On community: weathering trauma
Published 8:23 pm Friday, July 6, 2018
The city of Houston is recovering from catastrophic flooding for the third year in a row. Late this spring, Ellicott, Maryland, encountered devastating flooding that destroyed the entire town, after having rebuilt from a severe flood only two years ago. Nearly year-round wildfires are the norm, not the exception, in places like California, Washington, Colorado, Oklahoma and Texas. Hurricanes have begun spooling for this year — will the season be more severe than last year?
This column isn’t about the natural/physical effects of a changing climate. Nor does it address how to reduce the effects of climate change. Those discussions already receive plenty of space in national and global conversations.
Instead, the column concerns the 6-year-old in Houston who, after living through three seasons of dramatic and life-threatening floods, remains so scared of water that she doesn’t want to take a bath or go outside when it rains. It is about the long-term mental health effects of a changing climate, both for adults, certainly, but even more so for children who experience life-threatening climatic events.
A growing number of studies report the experience of living through extreme climate stress has serious mental health impacts on survivors, young and old. Some even liken the trauma inflicted by such events to the behavioral consequences of service members returning from combat and other life-threatening experiences. A study sponsored by the American Psychological Association documented depression, anxiety, grief, despair, stress and even suicide as potential effects.
The loss of home, belongings and loved ones can understandably produce behaviors like PTSD. But what if the threat of these events occurs not every hundred years, or even every 25 years, but yearly, and sometimes more than once in a season? The hypervigilance of veterans over months and years after the trauma of conflict, or after a sexual assault, is shared by those who lived through a life-threatening flash flood or a wildfire.
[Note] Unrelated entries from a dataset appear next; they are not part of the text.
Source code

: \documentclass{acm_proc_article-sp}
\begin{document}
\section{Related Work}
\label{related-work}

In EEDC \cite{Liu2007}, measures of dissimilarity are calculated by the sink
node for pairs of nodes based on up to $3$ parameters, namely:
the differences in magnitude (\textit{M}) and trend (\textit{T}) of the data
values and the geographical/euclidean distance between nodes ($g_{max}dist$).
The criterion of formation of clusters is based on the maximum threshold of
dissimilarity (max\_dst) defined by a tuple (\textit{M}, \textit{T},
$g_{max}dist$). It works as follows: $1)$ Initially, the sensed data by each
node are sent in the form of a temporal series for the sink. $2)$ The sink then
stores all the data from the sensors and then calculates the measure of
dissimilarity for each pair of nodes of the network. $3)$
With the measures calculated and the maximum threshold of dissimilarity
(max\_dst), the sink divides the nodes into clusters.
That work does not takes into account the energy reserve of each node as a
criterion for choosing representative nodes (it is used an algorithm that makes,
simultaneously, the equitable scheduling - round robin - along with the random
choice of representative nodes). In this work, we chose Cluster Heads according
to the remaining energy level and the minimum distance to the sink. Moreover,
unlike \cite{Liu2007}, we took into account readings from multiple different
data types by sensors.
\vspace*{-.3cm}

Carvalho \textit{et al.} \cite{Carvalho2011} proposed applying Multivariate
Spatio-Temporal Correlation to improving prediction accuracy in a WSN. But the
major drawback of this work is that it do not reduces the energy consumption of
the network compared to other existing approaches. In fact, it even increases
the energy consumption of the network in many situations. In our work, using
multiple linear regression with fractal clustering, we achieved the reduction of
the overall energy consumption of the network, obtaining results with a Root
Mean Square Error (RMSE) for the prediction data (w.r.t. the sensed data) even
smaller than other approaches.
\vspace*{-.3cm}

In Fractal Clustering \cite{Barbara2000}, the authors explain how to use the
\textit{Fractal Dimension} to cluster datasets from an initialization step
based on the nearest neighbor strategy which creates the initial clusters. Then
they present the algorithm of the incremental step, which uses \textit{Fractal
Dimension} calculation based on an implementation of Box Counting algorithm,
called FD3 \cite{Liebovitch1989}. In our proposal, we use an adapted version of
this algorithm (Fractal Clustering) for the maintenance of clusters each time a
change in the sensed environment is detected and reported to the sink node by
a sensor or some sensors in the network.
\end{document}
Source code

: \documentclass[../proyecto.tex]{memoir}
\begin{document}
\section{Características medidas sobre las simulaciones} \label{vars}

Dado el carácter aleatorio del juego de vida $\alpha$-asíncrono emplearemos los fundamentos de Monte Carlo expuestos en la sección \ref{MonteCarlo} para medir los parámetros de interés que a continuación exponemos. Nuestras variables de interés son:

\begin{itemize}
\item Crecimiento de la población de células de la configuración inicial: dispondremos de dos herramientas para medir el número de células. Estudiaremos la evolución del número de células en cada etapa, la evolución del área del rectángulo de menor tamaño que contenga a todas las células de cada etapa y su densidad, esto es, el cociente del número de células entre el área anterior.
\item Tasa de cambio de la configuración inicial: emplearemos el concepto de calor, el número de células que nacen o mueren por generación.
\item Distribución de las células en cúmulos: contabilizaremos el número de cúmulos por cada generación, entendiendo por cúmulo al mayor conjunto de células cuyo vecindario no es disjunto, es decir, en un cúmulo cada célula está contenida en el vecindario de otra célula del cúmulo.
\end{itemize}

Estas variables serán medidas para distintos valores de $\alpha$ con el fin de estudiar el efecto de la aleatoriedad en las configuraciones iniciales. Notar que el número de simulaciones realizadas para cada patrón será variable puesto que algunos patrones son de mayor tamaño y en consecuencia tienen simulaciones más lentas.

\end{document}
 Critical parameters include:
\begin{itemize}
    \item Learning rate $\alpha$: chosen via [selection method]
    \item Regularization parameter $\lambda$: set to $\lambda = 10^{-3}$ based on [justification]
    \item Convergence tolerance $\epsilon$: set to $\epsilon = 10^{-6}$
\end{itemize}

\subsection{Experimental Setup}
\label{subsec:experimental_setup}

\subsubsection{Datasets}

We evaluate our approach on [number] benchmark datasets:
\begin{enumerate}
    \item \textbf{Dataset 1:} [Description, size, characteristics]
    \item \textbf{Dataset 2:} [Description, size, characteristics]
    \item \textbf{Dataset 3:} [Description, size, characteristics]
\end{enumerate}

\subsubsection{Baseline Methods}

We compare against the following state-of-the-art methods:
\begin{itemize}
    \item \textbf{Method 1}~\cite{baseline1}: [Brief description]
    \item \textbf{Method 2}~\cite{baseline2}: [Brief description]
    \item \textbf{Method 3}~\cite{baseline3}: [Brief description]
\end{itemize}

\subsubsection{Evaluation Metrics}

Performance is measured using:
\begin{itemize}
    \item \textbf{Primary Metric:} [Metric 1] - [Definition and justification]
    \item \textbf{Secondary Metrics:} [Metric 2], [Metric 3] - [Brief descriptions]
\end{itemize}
Another study revealed that long-term climate extremes such as elevated temperatures and increased rainfall produce other consequences, including chronic effects, especially among children. For instance, when communities vulnerable to flooding, like Ellicott, also experience higher temperatures, other public health impacts such as mold on a large-scale can result. The impact on children’s immune system can be lifelong. Increased asthma or infectious diseases, which hit young children the hardest, likewise can occur.
Not surprisingly, climate change disproportionately affects communities of people living in poverty here in the U.S. However, in Third World countries, the damaging effects of climate change are even more severe for children and the poor, including food shortages from extreme and long-lasting droughts and flash floods, infectious diseases, mental health disorders and frequent and long-term displacement due to weather.
We are all touched by climate change, even if events are less frequent or not immediately life-threatening. Haunting images of hurricanes, tornadoes, wildfires and mudslides are never far from our eyes, our minds. When the storms or fires come, fear is already alive in the mind of a 10-year-old, less tempered by an adult outlook and experience. But that same fear is sometimes equally alive and real for 61-year-olds.
Hiding or shutting off from climate reality can dramatically affect our ability as individuals and as part of a community to survive our local events. Building resilience can help mitigate the stress and anxiety in the moment and in the future, while also preparing for impending climate events. The APA report suggests that for all age groups, it is important to be truthful about the effects of climate events, foster optimism, adopt meaningful activities that can help promote awareness, strengthen family and community ties, and involve the entire community in developing preparedness plans.
As a child, I hated taking baths because that meant bedtime was near. Nobody should fear a bath because they survived a flood and others didn’t.
Robert Greene Sands is an anthropologist and CEO of the non-profit Pamlico Rose Institute for Sustainable Communities located in Washington.